= How to complete this task =
Where the word "element" shows up in the entries below, please copy the whole line.

= Exercise materials =

▼▼▼

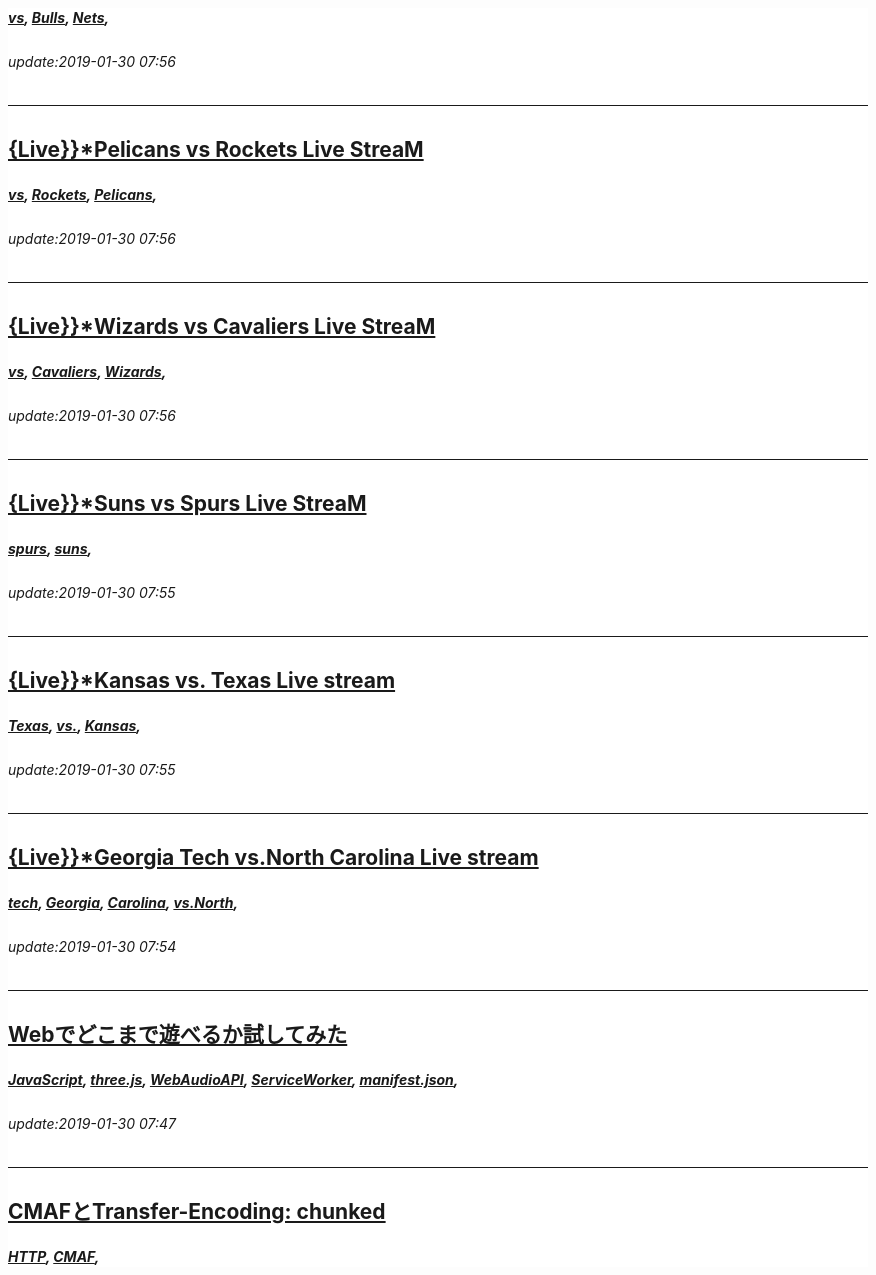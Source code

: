 ##### [vs](https://qiita.com/tags/vs), [Bulls](https://qiita.com/tags/Bulls), [Nets](https://qiita.com/tags/Nets), 
###### update:2019-01-30 07:56
---
## [{Live}}*Pelicans vs Rockets Live StreaM](https://qiita.com/tensportsliveitv/items/6ee7d29d006a7791b013)
##### [vs](https://qiita.com/tags/vs), [Rockets](https://qiita.com/tags/Rockets), [Pelicans](https://qiita.com/tags/Pelicans), 
###### update:2019-01-30 07:56
---
## [{Live}}*Wizards vs Cavaliers Live StreaM](https://qiita.com/skyliveitv/items/127d3d19a22a1606b757)
##### [vs](https://qiita.com/tags/vs), [Cavaliers](https://qiita.com/tags/Cavaliers), [Wizards](https://qiita.com/tags/Wizards), 
###### update:2019-01-30 07:56
---
## [{Live}}*Suns vs Spurs Live StreaM](https://qiita.com/daznliveitv/items/55cf21f62cbd5e596779)
##### [spurs](https://qiita.com/tags/spurs), [suns](https://qiita.com/tags/suns), 
###### update:2019-01-30 07:55
---
## [{Live}}*Kansas vs. Texas Live stream](https://qiita.com/howemils56/items/7a4c00b5f2c5f348d51a)
##### [Texas](https://qiita.com/tags/Texas), [vs.](https://qiita.com/tags/vs.), [Kansas](https://qiita.com/tags/Kansas), 
###### update:2019-01-30 07:55
---
## [{Live}}*Georgia Tech vs.North Carolina Live stream](https://qiita.com/maelohas77/items/5bc92a7e86fe9d3178a4)
##### [tech](https://qiita.com/tags/tech), [Georgia](https://qiita.com/tags/Georgia), [Carolina](https://qiita.com/tags/Carolina), [vs.North](https://qiita.com/tags/vs.North), 
###### update:2019-01-30 07:54
---
## [Webでどこまで遊べるか試してみた](https://qiita.com/Leonardo-mbc/items/3c365836acfd71a55185)
##### [JavaScript](https://qiita.com/tags/JavaScript), [three.js](https://qiita.com/tags/three.js), [WebAudioAPI](https://qiita.com/tags/WebAudioAPI), [ServiceWorker](https://qiita.com/tags/ServiceWorker), [manifest.json](https://qiita.com/tags/manifest.json), 
###### update:2019-01-30 07:47
---
## [CMAFとTransfer-Encoding: chunked](https://qiita.com/Silphire/items/e88336b589e73c73ebf5)
##### [HTTP](https://qiita.com/tags/HTTP), [CMAF](https://qiita.com/tags/CMAF), 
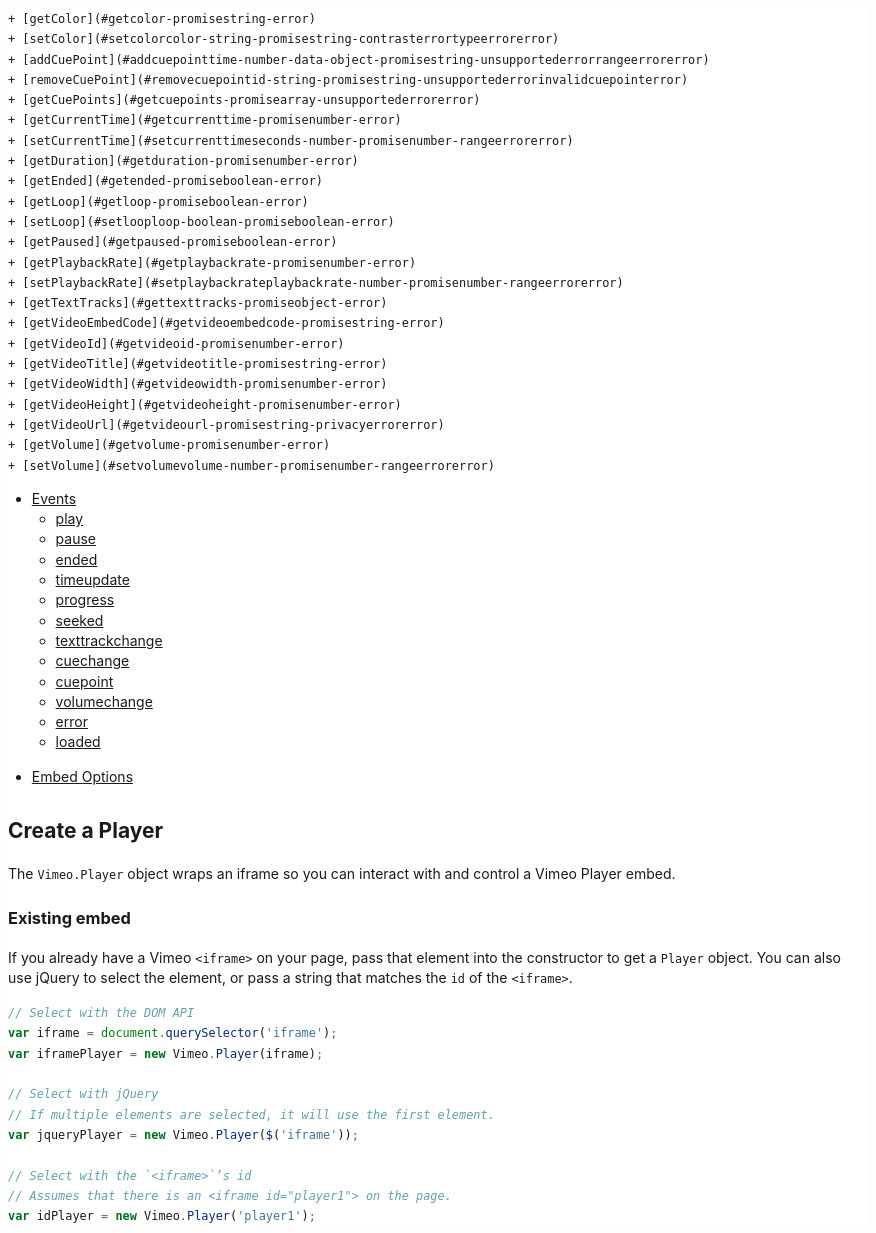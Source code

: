     + [getColor](#getcolor-promisestring-error)
    + [setColor](#setcolorcolor-string-promisestring-contrasterrortypeerrorerror)
    + [addCuePoint](#addcuepointtime-number-data-object-promisestring-unsupportederrorrangeerrorerror)
    + [removeCuePoint](#removecuepointid-string-promisestring-unsupportederrorinvalidcuepointerror)
    + [getCuePoints](#getcuepoints-promisearray-unsupportederrorerror)
    + [getCurrentTime](#getcurrenttime-promisenumber-error)
    + [setCurrentTime](#setcurrenttimeseconds-number-promisenumber-rangeerrorerror)
    + [getDuration](#getduration-promisenumber-error)
    + [getEnded](#getended-promiseboolean-error)
    + [getLoop](#getloop-promiseboolean-error)
    + [setLoop](#setlooploop-boolean-promiseboolean-error)
    + [getPaused](#getpaused-promiseboolean-error)
    + [getPlaybackRate](#getplaybackrate-promisenumber-error)
    + [setPlaybackRate](#setplaybackrateplaybackrate-number-promisenumber-rangeerrorerror)
    + [getTextTracks](#gettexttracks-promiseobject-error)
    + [getVideoEmbedCode](#getvideoembedcode-promisestring-error)
    + [getVideoId](#getvideoid-promisenumber-error)
    + [getVideoTitle](#getvideotitle-promisestring-error)
    + [getVideoWidth](#getvideowidth-promisenumber-error)
    + [getVideoHeight](#getvideoheight-promisenumber-error)
    + [getVideoUrl](#getvideourl-promisestring-privacyerrorerror)
    + [getVolume](#getvolume-promisenumber-error)
    + [setVolume](#setvolumevolume-number-promisenumber-rangeerrorerror)
- [Events](#events)
    + [play](#play)
    + [pause](#pause)
    + [ended](#ended)
    + [timeupdate](#timeupdate)
    + [progress](#progress)
    + [seeked](#seeked)
    + [texttrackchange](#texttrackchange)
    + [cuechange](#cuechange)
    + [cuepoint](#cuepoint)
    + [volumechange](#volumechange)
    + [error](#error)
    + [loaded](#loaded)
* [Embed Options](#embed-options)

## Create a Player

The `Vimeo.Player` object wraps an iframe so you can interact with and control a
Vimeo Player embed.

### Existing embed

If you already have a Vimeo `<iframe>` on your page, pass that element into the
constructor to get a `Player` object. You can also use jQuery to select the
element, or pass a string that matches the `id` of the `<iframe>`.

```js
// Select with the DOM API
var iframe = document.querySelector('iframe');
var iframePlayer = new Vimeo.Player(iframe);

// Select with jQuery
// If multiple elements are selected, it will use the first element.
var jqueryPlayer = new Vimeo.Player($('iframe'));

// Select with the `<iframe>`’s id
// Assumes that there is an <iframe id="player1"> on the page.
var idPlayer = new Vimeo.Player('player1');
```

▲▲▲

= Exercise solution =
If you already have a Vimeo `<iframe>` on your page, pass that element into the
element, or pass a string that matches the `id` of the `<iframe>`.
// If multiple elements are selected, it will use the first element.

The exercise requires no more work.